My residence hall had ovens, but it didn’t have burners, and we weren’t allowed to have hot plates. Even if we had been able to use them I didn’t have a personal fridge to store things in, and we all know your entire floor raids the communal fridge. With soup cup* in hand I often made chicken or turkey noodle soup, among closely related others. Sometimes it was in my works break room, my [Vance] floors kitchen, or the basement kitchen as the microwave constantly had an out of order sign in front of it. Either way, soup got me through breakfast in one of the cheapest and easiest ways possible for a college student.

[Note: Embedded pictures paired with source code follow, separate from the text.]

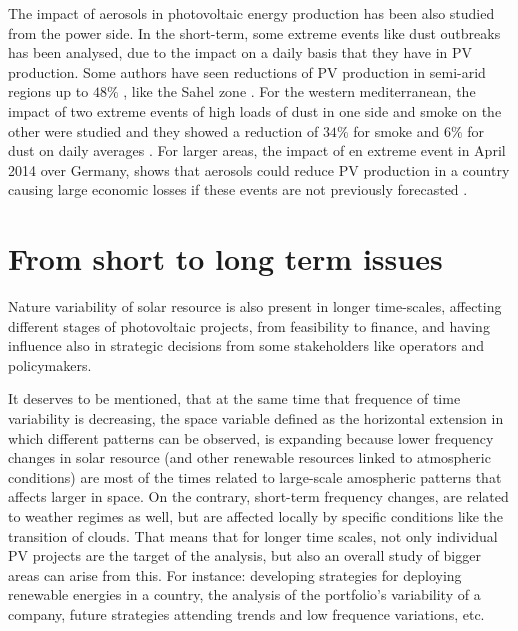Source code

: The impact of aerosols in photovoltaic energy production has been also studied from the power side. In the short-term, some  extreme events like dust outbreaks has been analysed, due to the impact on a daily basis that they have in PV production. Some authors have seen reductions of PV production in semi-arid regions up to $48\%$ , like the Sahel zone \cite*{Neher2017}. For the western mediterranean, the impact of two extreme events of high loads of dust in one side and smoke on the other were studied and they showed a reduction of $34\%$ for smoke and $6\%$ for dust on daily averages \cite*{Gomez-Amo2019}. For larger areas, the impact of en extreme event in April 2014 over Germany, shows that aerosols could reduce PV production in a country causing large economic losses if these events are not previously forecasted \cite*{Rieger2017}.


\section{From short to long term issues}%

Nature variability of solar resource is also present in longer time-scales, affecting different stages of photovoltaic projects, from feasibility to finance, and having influence also in strategic decisions from some stakeholders like operators and policymakers.

It deserves to be mentioned, that at the same time that frequence of time variability is decreasing, the space variable defined as the horizontal extension in which different patterns can be observed, is expanding because lower frequency changes in solar resource (and other renewable resources linked to atmospheric conditions) are most of the times related to large-scale amospheric patterns that affects larger in space. On the contrary, short-term frequency changes, are related to weather regimes as well, but are affected locally by specific conditions like the transition of clouds. That means that for longer time scales, not only individual PV projects are the target of the analysis, but also an overall study of bigger areas can arise from this. For instance: developing strategies for deploying renewable energies in a country, the analysis of the portfolio's variability of a company, future strategies attending trends and low frequence variations, etc. 
 
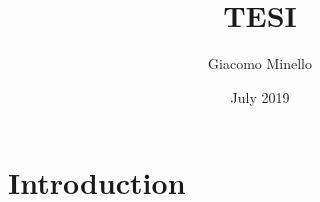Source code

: \documentclass{article}
\title{TESI}
\author{Giacomo Minello}
\date{July 2019}
\begin{document}
\maketitle

\section{Introduction}
\end{document}
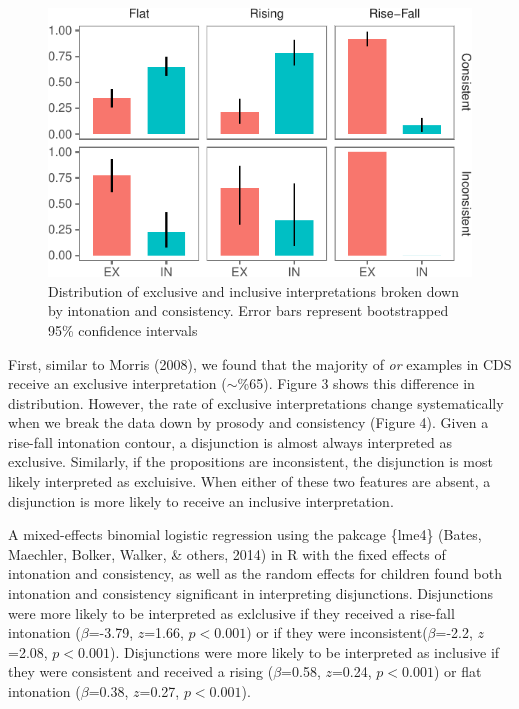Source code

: \documentclass[10pt, letterpaper]{article}
\newenvironment{CodeChunk}{}{}
\begin{document}
\begin{CodeChunk}
\begin{figure}[t]

{\centering \includegraphics{figs/interpretationByIntonationAndConsistency-1} 

}

\caption[Distribution of exclusive and inclusive interpretations broken down by intonation and consistency]{Distribution of exclusive and inclusive interpretations broken down by intonation and consistency. Error bars represent bootstrapped 95\% confidence intervals}\label{fig:interpretationByIntonationAndConsistency}
\end{figure}
\end{CodeChunk}

First, similar to Morris (2008), we found that the majority of \emph{or}
examples in CDS receive an exclusive interpretation (\(\sim\)\%65).
Figure 3 shows this difference in distribution. However, the rate of
exclusive interpretations change systematically when we break the data
down by prosody and consistency (Figure 4). Given a rise-fall intonation
contour, a disjunction is almost always interpreted as exclusive.
Similarly, if the propositions are inconsistent, the disjunction is most
likely interpreted as excluisive. When either of these two features are
absent, a disjunction is more likely to receive an inclusive
interpretation.

A mixed-effects binomial logistic regression using the pakcage \{lme4\}
(Bates, Maechler, Bolker, Walker, \& others, 2014) in R with the fixed
effects of intonation and consistency, as well as the random effects for
children found both intonation and consistency significant in
interpreting disjunctions. Disjunctions were more likely to be
interpreted as exlclusive if they received a rise-fall intonation
(\(\beta\)=-3.79, \(z\)=1.66, \(p < 0.001\)) or if they were
inconsistent(\(\beta\)=-2.2, \(z\)=2.08, \(p < 0.001\)). Disjunctions
were more likely to be interpreted as inclusive if they were consistent
and received a rising (\(\beta\)=0.58, \(z\)=0.24, \(p < 0.001\)) or
flat intonation (\(\beta\)=0.38, \(z\)=0.27, \(p < 0.001\)).
\end{document}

My soup obsession started when I received opening shifts at the STC (Marcus White Computer Lab). As a transfer student I spent two years at CCSU, and a year and a half of them were spent working inside that wonderful lab. I actually enjoyed opening as mornings were relatively quiet, the only bad side is that the dining hall didn’t open until after I started working. I wasn’t the biggest fan of dining hall breakfast to begin with though. The staff did their best, and bacon days were my favorite, but my idea of a traditional breakfast is pizza bagels, and their’s was omelet’s and cereal. The clash sent me to buy cereal bars for the first semester of Saturday opening shifts at the STC. I wanted to liven things up for the next semester though, and that’s when I received a free soup cup at a club leadership training workshop. My days in a breakfast rut were over.
Throughout the year I would continue my soup breakfast routine, especially when I had three opening shifts. I became “famous” to other coworkers, and eventually the boss, for my unconventional morning meal. During one Saturday morning I spent a good amount of time googling “soup for breakfast,” explaining to a coworker how awesome soup for breakfast was, and that the internet supported my decision.

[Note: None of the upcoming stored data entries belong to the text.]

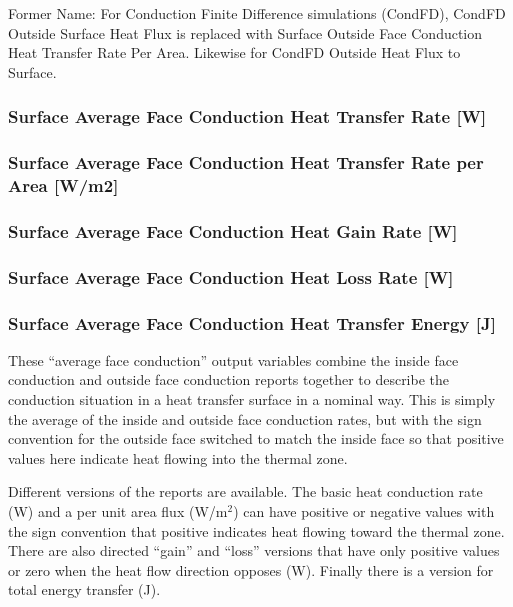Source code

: Former Name: For Conduction Finite Difference simulations (CondFD), CondFD Outside Surface Heat Flux is replaced with Surface Outside Face Conduction Heat Transfer Rate Per Area. Likewise for CondFD Outside Heat Flux to Surface.

\subsubsection{Surface Average Face Conduction Heat Transfer Rate {[}W{]}}\label{surface-average-face-conduction-heat-transfer-rate-w}

\subsubsection{Surface Average Face Conduction Heat Transfer Rate per Area {[}W/m2{]}}\label{surface-average-face-conduction-heat-transfer-rate-per-area-wm2}

\subsubsection{Surface Average Face Conduction Heat Gain Rate {[}W{]}}\label{surface-average-face-conduction-heat-gain-rate-w}

\subsubsection{Surface Average Face Conduction Heat Loss Rate {[}W{]}}\label{surface-average-face-conduction-heat-loss-rate-w}

\subsubsection{Surface Average Face Conduction Heat Transfer Energy {[}J{]}}\label{surface-average-face-conduction-heat-transfer-energy-j}

These ``average face conduction'' output variables combine the inside face conduction and outside face conduction reports together to describe the conduction situation in a heat transfer surface in a nominal way. This is simply the average of the inside and outside face conduction rates, but with the sign convention for the outside face switched to match the inside face so that positive values here indicate heat flowing into the thermal zone.

Different versions of the reports are available. The basic heat conduction rate (W) and a per unit area flux (W/m\(^{2}\)) can have positive or negative values with the sign convention that positive indicates heat flowing toward the thermal zone. There are also directed ``gain'' and ``loss'' versions that have only positive values or zero when the heat flow direction opposes (W). Finally there is a version for total energy transfer (J).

It was always a shock to some of my fellow openers if I had Dunkin’ Donuts or Subway (The meal…I know…odd) instead of my usual. It’s a funny identity to have, “Soup girl,” or “Coworker who loves soup,” something like that, my former coworkers and I never really had a title for my workplace role, but I was always happy to be known for my breakfast.
*The hyperlink does not show the soup cups that I use, it is just an example of what a soup cup is.